• _Assignment_:
Omitting the images, transcribe the records below exactly as they stand.

————————

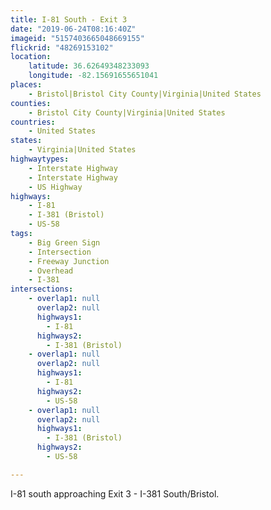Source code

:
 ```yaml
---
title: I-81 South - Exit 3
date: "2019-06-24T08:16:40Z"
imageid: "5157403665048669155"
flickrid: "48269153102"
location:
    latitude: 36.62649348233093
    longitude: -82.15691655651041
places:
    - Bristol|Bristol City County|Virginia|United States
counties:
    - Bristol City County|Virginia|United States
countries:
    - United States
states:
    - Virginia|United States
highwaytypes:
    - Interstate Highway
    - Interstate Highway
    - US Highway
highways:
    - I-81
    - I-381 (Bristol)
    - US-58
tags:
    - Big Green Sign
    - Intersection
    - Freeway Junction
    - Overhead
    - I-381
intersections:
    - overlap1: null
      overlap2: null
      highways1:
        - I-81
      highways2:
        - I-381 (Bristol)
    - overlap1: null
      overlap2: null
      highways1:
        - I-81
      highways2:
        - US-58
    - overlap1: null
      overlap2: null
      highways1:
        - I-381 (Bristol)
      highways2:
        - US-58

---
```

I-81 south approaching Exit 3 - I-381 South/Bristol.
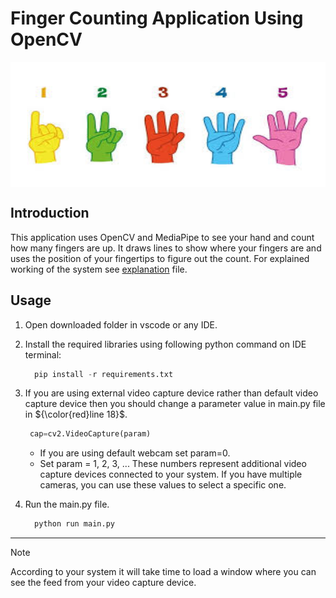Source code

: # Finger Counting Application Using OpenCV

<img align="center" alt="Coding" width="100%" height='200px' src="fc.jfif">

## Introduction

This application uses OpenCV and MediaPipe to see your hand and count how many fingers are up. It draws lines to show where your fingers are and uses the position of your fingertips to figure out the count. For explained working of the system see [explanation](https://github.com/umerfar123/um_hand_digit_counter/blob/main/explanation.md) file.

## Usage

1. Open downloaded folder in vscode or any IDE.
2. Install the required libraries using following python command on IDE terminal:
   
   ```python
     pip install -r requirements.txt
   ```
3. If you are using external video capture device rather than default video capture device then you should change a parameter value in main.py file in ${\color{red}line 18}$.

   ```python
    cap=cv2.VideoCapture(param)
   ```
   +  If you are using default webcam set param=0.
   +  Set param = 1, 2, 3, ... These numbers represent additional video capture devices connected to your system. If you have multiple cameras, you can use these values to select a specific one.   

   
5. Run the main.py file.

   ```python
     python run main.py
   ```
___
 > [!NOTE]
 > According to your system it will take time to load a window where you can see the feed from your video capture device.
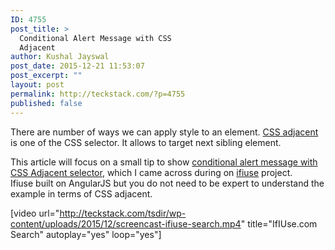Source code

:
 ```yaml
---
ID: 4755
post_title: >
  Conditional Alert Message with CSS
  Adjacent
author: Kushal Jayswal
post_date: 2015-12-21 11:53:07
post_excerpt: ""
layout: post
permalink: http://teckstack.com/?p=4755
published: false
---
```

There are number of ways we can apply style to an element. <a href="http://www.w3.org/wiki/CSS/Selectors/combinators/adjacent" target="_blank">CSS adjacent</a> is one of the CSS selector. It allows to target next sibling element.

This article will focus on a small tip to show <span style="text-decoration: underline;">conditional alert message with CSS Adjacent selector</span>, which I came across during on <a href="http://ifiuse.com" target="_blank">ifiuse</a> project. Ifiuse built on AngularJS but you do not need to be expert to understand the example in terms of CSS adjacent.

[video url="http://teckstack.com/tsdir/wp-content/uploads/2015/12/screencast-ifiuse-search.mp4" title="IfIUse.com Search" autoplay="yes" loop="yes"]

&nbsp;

————————

• _Answer section_:
Source code

:
 ```yaml
---
title: I-81 South - Exit 3
date: "2019-06-24T08:16:40Z"
imageid: "5157403665048669155"
flickrid: "48269153102"
location:
    latitude: 36.62649348233093
    longitude: -82.15691655651041
places:
    - Bristol|Bristol City County|Virginia|United States
counties:
    - Bristol City County|Virginia|United States
countries:
    - United States
states:
    - Virginia|United States
highwaytypes:
    - Interstate Highway
    - Interstate Highway
    - US Highway
highways:
    - I-81
    - I-381 (Bristol)
    - US-58
tags:
    - Big Green Sign
    - Intersection
    - Freeway Junction
    - Overhead
    - I-381
intersections:
    - overlap1: null
      overlap2: null
      highways1:
        - I-81
      highways2:
        - I-381 (Bristol)
    - overlap1: null
      overlap2: null
      highways1:
        - I-81
      highways2:
        - US-58
    - overlap1: null
      overlap2: null
      highways1:
        - I-381 (Bristol)
      highways2:
        - US-58

---
```

I-81 south approaching Exit 3 - I-381 South/Bristol.
Source code

: # Finger Counting Application Using OpenCV

<img align="center" alt="Coding" width="100%" height='200px' src="fc.jfif">

## Introduction

This application uses OpenCV and MediaPipe to see your hand and count how many fingers are up. It draws lines to show where your fingers are and uses the position of your fingertips to figure out the count. For explained working of the system see [explanation](https://github.com/umerfar123/um_hand_digit_counter/blob/main/explanation.md) file.

## Usage

1. Open downloaded folder in vscode or any IDE.
2. Install the required libraries using following python command on IDE terminal:
   
   ```python
     pip install -r requirements.txt
   ```
3. If you are using external video capture device rather than default video capture device then you should change a parameter value in main.py file in ${\color{red}line 18}$.

   ```python
    cap=cv2.VideoCapture(param)
   ```
   +  If you are using default webcam set param=0.
   +  Set param = 1, 2, 3, ... These numbers represent additional video capture devices connected to your system. If you have multiple cameras, you can use these values to select a specific one.   

   
5. Run the main.py file.

   ```python
     python run main.py
   ```
___
 > [!NOTE]
 > According to your system it will take time to load a window where you can see the feed from your video capture device.
Source code

:
 ```yaml
---
ID: 4755
post_title: >
  Conditional Alert Message with CSS
  Adjacent
author: Kushal Jayswal
post_date: 2015-12-21 11:53:07
post_excerpt: ""
layout: post
permalink: http://teckstack.com/?p=4755
published: false
---
```

There are number of ways we can apply style to an element. <a href="http://www.w3.org/wiki/CSS/Selectors/combinators/adjacent" target="_blank">CSS adjacent</a> is one of the CSS selector. It allows to target next sibling element.

This article will focus on a small tip to show <span style="text-decoration: underline;">conditional alert message with CSS Adjacent selector</span>, which I came across during on <a href="http://ifiuse.com" target="_blank">ifiuse</a> project. Ifiuse built on AngularJS but you do not need to be expert to understand the example in terms of CSS adjacent.

[video url="http://teckstack.com/tsdir/wp-content/uploads/2015/12/screencast-ifiuse-search.mp4" title="IfIUse.com Search" autoplay="yes" loop="yes"]

&nbsp;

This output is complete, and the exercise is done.